— To do —
Produce one exact copy of the records, no pictures.

— Provided records —
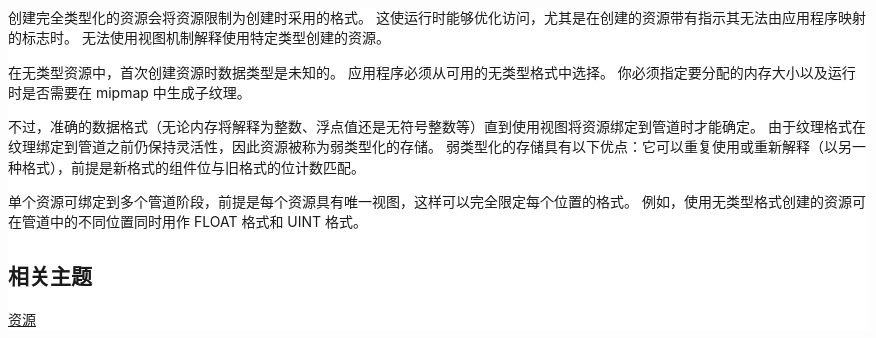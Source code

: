 创建完全类型化的资源会将资源限制为创建时采用的格式。 这使运行时能够优化访问，尤其是在创建的资源带有指示其无法由应用程序映射的标志时。 无法使用视图机制解释使用特定类型创建的资源。

在无类型资源中，首次创建资源时数据类型是未知的。 应用程序必须从可用的无类型格式中选择。 你必须指定要分配的内存大小以及运行时是否需要在 mipmap 中生成子纹理。

不过，准确的数据格式（无论内存将解释为整数、浮点值还是无符号整数等）直到使用视图将资源绑定到管道时才能确定。 由于纹理格式在纹理绑定到管道之前仍保持灵活性，因此资源被称为弱类型化的存储。 弱类型化的存储具有以下优点：它可以重复使用或重新解释（以另一种格式），前提是新格式的组件位与旧格式的位计数匹配。

单个资源可绑定到多个管道阶段，前提是每个资源具有唯一视图，这样可以完全限定每个位置的格式。 例如，使用无类型格式创建的资源可在管道中的不同位置同时用作 FLOAT 格式和 UINT 格式。

## <a name="span-idrelated-topicsspanrelated-topics"></a><span id="related-topics"></span>相关主题


[资源](resources.md)
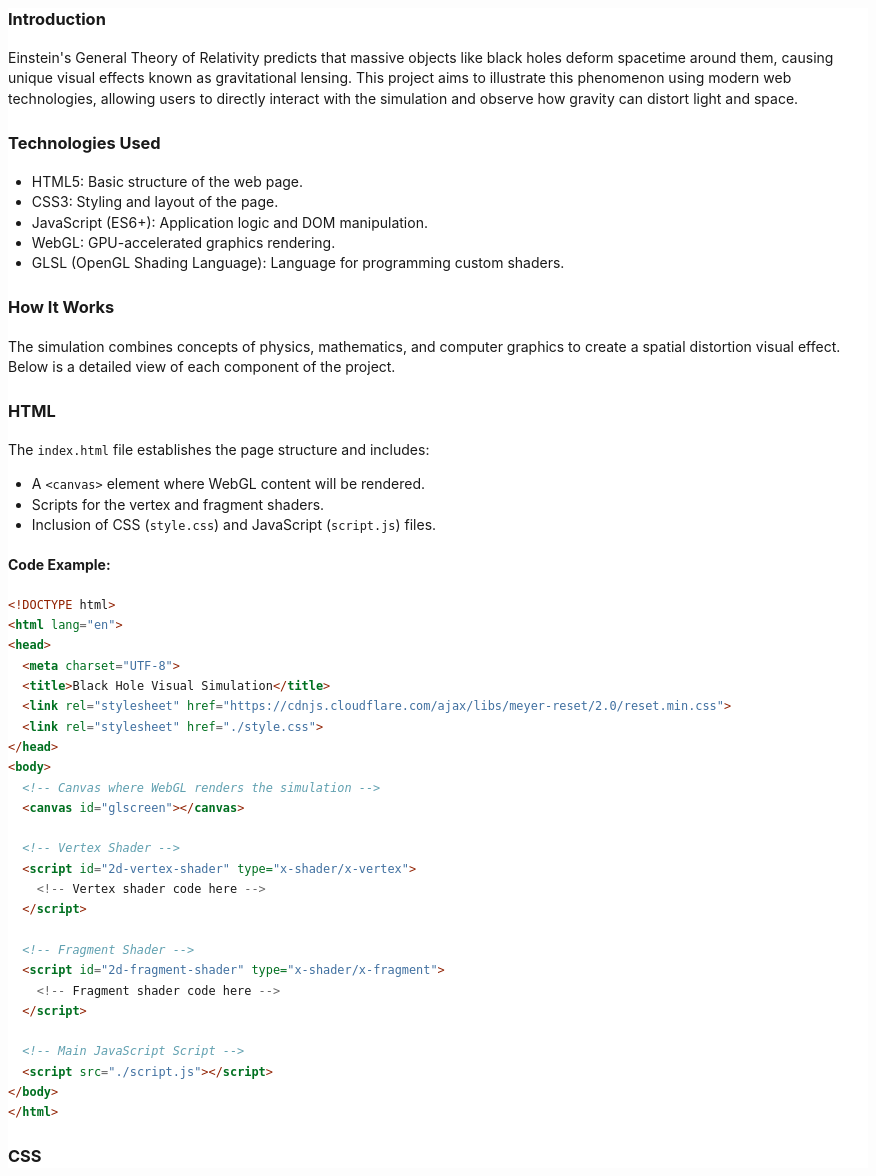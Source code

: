 ### Introduction

Einstein's General Theory of Relativity predicts that massive objects like black holes deform spacetime around them, causing unique visual effects known as gravitational lensing. This project aims to illustrate this phenomenon using modern web technologies, allowing users to directly interact with the simulation and observe how gravity can distort light and space.
### Technologies Used

  -  HTML5: Basic structure of the web page.
  -  CSS3: Styling and layout of the page.
  -  JavaScript (ES6+): Application logic and DOM manipulation.
  -  WebGL: GPU-accelerated graphics rendering.
  -  GLSL (OpenGL Shading Language): Language for programming custom shaders.

### How It Works

The simulation combines concepts of physics, mathematics, and computer graphics to create a spatial distortion visual effect. Below is a detailed view of each component of the project.
### HTML

The ```index.html``` file establishes the page structure and includes:
  -  A ```<canvas>``` element where WebGL content will be rendered.
  -  Scripts for the vertex and fragment shaders.
  -  Inclusion of CSS (```style.css```) and JavaScript (```script.js```) files.

#### Code Example:
```html
<!DOCTYPE html>
<html lang="en">
<head>
  <meta charset="UTF-8">
  <title>Black Hole Visual Simulation</title>
  <link rel="stylesheet" href="https://cdnjs.cloudflare.com/ajax/libs/meyer-reset/2.0/reset.min.css">
  <link rel="stylesheet" href="./style.css">
</head>
<body>
  <!-- Canvas where WebGL renders the simulation -->
  <canvas id="glscreen"></canvas>

  <!-- Vertex Shader -->
  <script id="2d-vertex-shader" type="x-shader/x-vertex">
    <!-- Vertex shader code here -->
  </script>

  <!-- Fragment Shader -->
  <script id="2d-fragment-shader" type="x-shader/x-fragment">
    <!-- Fragment shader code here -->
  </script>

  <!-- Main JavaScript Script -->
  <script src="./script.js"></script>
</body>
</html>
```
### CSS
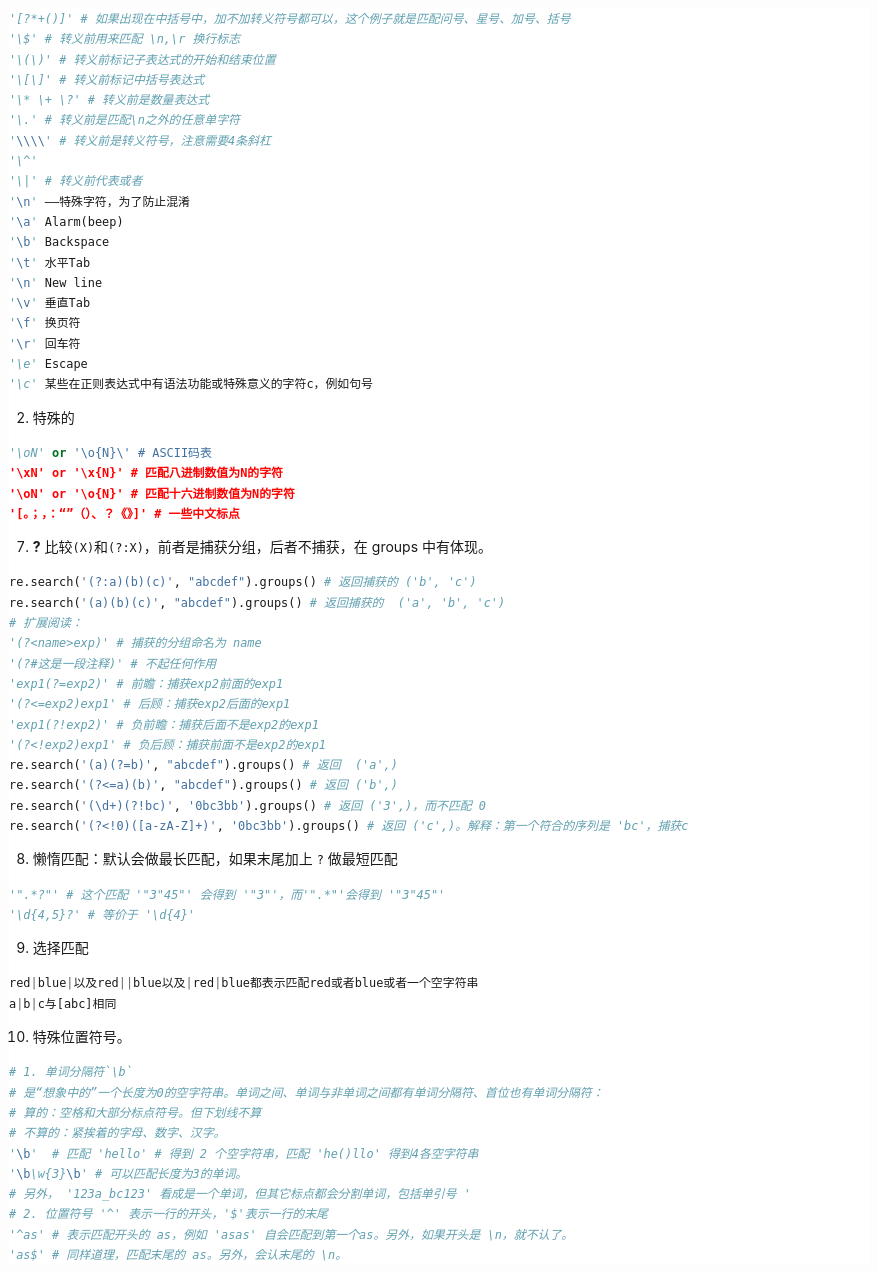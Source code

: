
 ```python
'[?*+()]' # 如果出现在中括号中，加不加转义符号都可以，这个例子就是匹配问号、星号、加号、括号
'\$' # 转义前用来匹配 \n,\r 换行标志
'\(\)' # 转义前标记子表达式的开始和结束位置
'\[\]' # 转义前标记中括号表达式
'\* \+ \?' # 转义前是数量表达式
'\.' # 转义前是匹配\n之外的任意单字符
'\\\\' # 转义前是转义符号，注意需要4条斜杠
'\^'
'\|' # 转义前代表或者
'\n' ——特殊字符，为了防止混淆
'\a' Alarm(beep)
'\b' Backspace
'\t' 水平Tab
'\n' New line
'\v' 垂直Tab
'\f' 换页符
'\r' 回车符
'\e' Escape
'\c' 某些在正则表达式中有语法功能或特殊意义的字符c，例如句号
```
2. 特殊的
```python
'\oN' or '\o{N}\' # ASCII码表
'\xN' or '\x{N}' # 匹配八进制数值为N的字符
'\oN' or '\o{N}' # 匹配十六进制数值为N的字符
'[。；，：“”（）、？《》]' # 一些中文标点
```
7. **?** 比较`(X)`和`(?:X)`，前者是捕获分组，后者不捕获，在 groups 中有体现。
```python
re.search('(?:a)(b)(c)', "abcdef").groups() # 返回捕获的 ('b', 'c')
re.search('(a)(b)(c)', "abcdef").groups() # 返回捕获的  ('a', 'b', 'c')
# 扩展阅读：
'(?<name>exp)' # 捕获的分组命名为 name
'(?#这是一段注释)' # 不起任何作用
'exp1(?=exp2)' # 前瞻：捕获exp2前面的exp1
'(?<=exp2)exp1' # 后顾：捕获exp2后面的exp1
'exp1(?!exp2)' # 负前瞻：捕获后面不是exp2的exp1
'(?<!exp2)exp1' # 负后顾：捕获前面不是exp2的exp1
re.search('(a)(?=b)', "abcdef").groups() # 返回  ('a',)
re.search('(?<=a)(b)', "abcdef").groups() # 返回 ('b',)
re.search('(\d+)(?!bc)', '0bc3bb').groups() # 返回 ('3',)，而不匹配 0
re.search('(?<!0)([a-zA-Z]+)', '0bc3bb').groups() # 返回 ('c',)。解释：第一个符合的序列是 'bc'，捕获c
```
8. 懒惰匹配：默认会做最长匹配，如果末尾加上 `?` 做最短匹配
```python
'".*?"' # 这个匹配 '"3"45"' 会得到 '"3"'，而'".*"'会得到 '"3"45"'
'\d{4,5}?' # 等价于 '\d{4}'
```
9. 选择匹配
```python
red|blue|以及red||blue以及|red|blue都表示匹配red或者blue或者一个空字符串
a|b|c与[abc]相同
```
10. 特殊位置符号。
```python
# 1. 单词分隔符`\b`
# 是“想象中的”一个长度为0的空字符串。单词之间、单词与非单词之间都有单词分隔符、首位也有单词分隔符：
# 算的：空格和大部分标点符号。但下划线不算
# 不算的：紧挨着的字母、数字、汉字。
'\b'  # 匹配 'hello' # 得到 2 个空字符串，匹配 'he()llo' 得到4各空字符串
'\b\w{3}\b' # 可以匹配长度为3的单词。
# 另外， '123a_bc123' 看成是一个单词，但其它标点都会分割单词，包括单引号 '
# 2. 位置符号 '^' 表示一行的开头，'$'表示一行的末尾
'^as' # 表示匹配开头的 as，例如 'asas' 自会匹配到第一个as。另外，如果开头是 \n，就不认了。
'as$' # 同样道理，匹配末尾的 as。另外，会认末尾的 \n。
```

— Reply to the task —
Source code

: 创建完全类型化的资源会将资源限制为创建时采用的格式。 这使运行时能够优化访问，尤其是在创建的资源带有指示其无法由应用程序映射的标志时。 无法使用视图机制解释使用特定类型创建的资源。

在无类型资源中，首次创建资源时数据类型是未知的。 应用程序必须从可用的无类型格式中选择。 你必须指定要分配的内存大小以及运行时是否需要在 mipmap 中生成子纹理。

不过，准确的数据格式（无论内存将解释为整数、浮点值还是无符号整数等）直到使用视图将资源绑定到管道时才能确定。 由于纹理格式在纹理绑定到管道之前仍保持灵活性，因此资源被称为弱类型化的存储。 弱类型化的存储具有以下优点：它可以重复使用或重新解释（以另一种格式），前提是新格式的组件位与旧格式的位计数匹配。

单个资源可绑定到多个管道阶段，前提是每个资源具有唯一视图，这样可以完全限定每个位置的格式。 例如，使用无类型格式创建的资源可在管道中的不同位置同时用作 FLOAT 格式和 UINT 格式。

## <a name="span-idrelated-topicsspanrelated-topics"></a><span id="related-topics"></span>相关主题


[资源](resources.md)
Source code

: ### Introduction

Einstein's General Theory of Relativity predicts that massive objects like black holes deform spacetime around them, causing unique visual effects known as gravitational lensing. This project aims to illustrate this phenomenon using modern web technologies, allowing users to directly interact with the simulation and observe how gravity can distort light and space.
### Technologies Used

  -  HTML5: Basic structure of the web page.
  -  CSS3: Styling and layout of the page.
  -  JavaScript (ES6+): Application logic and DOM manipulation.
  -  WebGL: GPU-accelerated graphics rendering.
  -  GLSL (OpenGL Shading Language): Language for programming custom shaders.

### How It Works

The simulation combines concepts of physics, mathematics, and computer graphics to create a spatial distortion visual effect. Below is a detailed view of each component of the project.
### HTML

The ```index.html``` file establishes the page structure and includes:
  -  A ```<canvas>``` element where WebGL content will be rendered.
  -  Scripts for the vertex and fragment shaders.
  -  Inclusion of CSS (```style.css```) and JavaScript (```script.js```) files.

#### Code Example:
```html
<!DOCTYPE html>
<html lang="en">
<head>
  <meta charset="UTF-8">
  <title>Black Hole Visual Simulation</title>
  <link rel="stylesheet" href="https://cdnjs.cloudflare.com/ajax/libs/meyer-reset/2.0/reset.min.css">
  <link rel="stylesheet" href="./style.css">
</head>
<body>
  <!-- Canvas where WebGL renders the simulation -->
  <canvas id="glscreen"></canvas>

  <!-- Vertex Shader -->
  <script id="2d-vertex-shader" type="x-shader/x-vertex">
    <!-- Vertex shader code here -->
  </script>

  <!-- Fragment Shader -->
  <script id="2d-fragment-shader" type="x-shader/x-fragment">
    <!-- Fragment shader code here -->
  </script>

  <!-- Main JavaScript Script -->
  <script src="./script.js"></script>
</body>
</html>
```
### CSS
Source code

:
 ```python
'[?*+()]' # 如果出现在中括号中，加不加转义符号都可以，这个例子就是匹配问号、星号、加号、括号
'\$' # 转义前用来匹配 \n,\r 换行标志
'\(\)' # 转义前标记子表达式的开始和结束位置
'\[\]' # 转义前标记中括号表达式
'\* \+ \?' # 转义前是数量表达式
'\.' # 转义前是匹配\n之外的任意单字符
'\\\\' # 转义前是转义符号，注意需要4条斜杠
'\^'
'\|' # 转义前代表或者
'\n' ——特殊字符，为了防止混淆
'\a' Alarm(beep)
'\b' Backspace
'\t' 水平Tab
'\n' New line
'\v' 垂直Tab
'\f' 换页符
'\r' 回车符
'\e' Escape
'\c' 某些在正则表达式中有语法功能或特殊意义的字符c，例如句号
```
2. 特殊的
```python
'\oN' or '\o{N}\' # ASCII码表
'\xN' or '\x{N}' # 匹配八进制数值为N的字符
'\oN' or '\o{N}' # 匹配十六进制数值为N的字符
'[。；，：“”（）、？《》]' # 一些中文标点
```
7. **?** 比较`(X)`和`(?:X)`，前者是捕获分组，后者不捕获，在 groups 中有体现。
```python
re.search('(?:a)(b)(c)', "abcdef").groups() # 返回捕获的 ('b', 'c')
re.search('(a)(b)(c)', "abcdef").groups() # 返回捕获的  ('a', 'b', 'c')
# 扩展阅读：
'(?<name>exp)' # 捕获的分组命名为 name
'(?#这是一段注释)' # 不起任何作用
'exp1(?=exp2)' # 前瞻：捕获exp2前面的exp1
'(?<=exp2)exp1' # 后顾：捕获exp2后面的exp1
'exp1(?!exp2)' # 负前瞻：捕获后面不是exp2的exp1
'(?<!exp2)exp1' # 负后顾：捕获前面不是exp2的exp1
re.search('(a)(?=b)', "abcdef").groups() # 返回  ('a',)
re.search('(?<=a)(b)', "abcdef").groups() # 返回 ('b',)
re.search('(\d+)(?!bc)', '0bc3bb').groups() # 返回 ('3',)，而不匹配 0
re.search('(?<!0)([a-zA-Z]+)', '0bc3bb').groups() # 返回 ('c',)。解释：第一个符合的序列是 'bc'，捕获c
```
8. 懒惰匹配：默认会做最长匹配，如果末尾加上 `?` 做最短匹配
```python
'".*?"' # 这个匹配 '"3"45"' 会得到 '"3"'，而'".*"'会得到 '"3"45"'
'\d{4,5}?' # 等价于 '\d{4}'
```
9. 选择匹配
```python
red|blue|以及red||blue以及|red|blue都表示匹配red或者blue或者一个空字符串
a|b|c与[abc]相同
```
10. 特殊位置符号。
```python
# 1. 单词分隔符`\b`
# 是“想象中的”一个长度为0的空字符串。单词之间、单词与非单词之间都有单词分隔符、首位也有单词分隔符：
# 算的：空格和大部分标点符号。但下划线不算
# 不算的：紧挨着的字母、数字、汉字。
'\b'  # 匹配 'hello' # 得到 2 个空字符串，匹配 'he()llo' 得到4各空字符串
'\b\w{3}\b' # 可以匹配长度为3的单词。
# 另外， '123a_bc123' 看成是一个单词，但其它标点都会分割单词，包括单引号 '
# 2. 位置符号 '^' 表示一行的开头，'$'表示一行的末尾
'^as' # 表示匹配开头的 as，例如 'asas' 自会匹配到第一个as。另外，如果开头是 \n，就不认了。
'as$' # 同样道理，匹配末尾的 as。另外，会认末尾的 \n。
```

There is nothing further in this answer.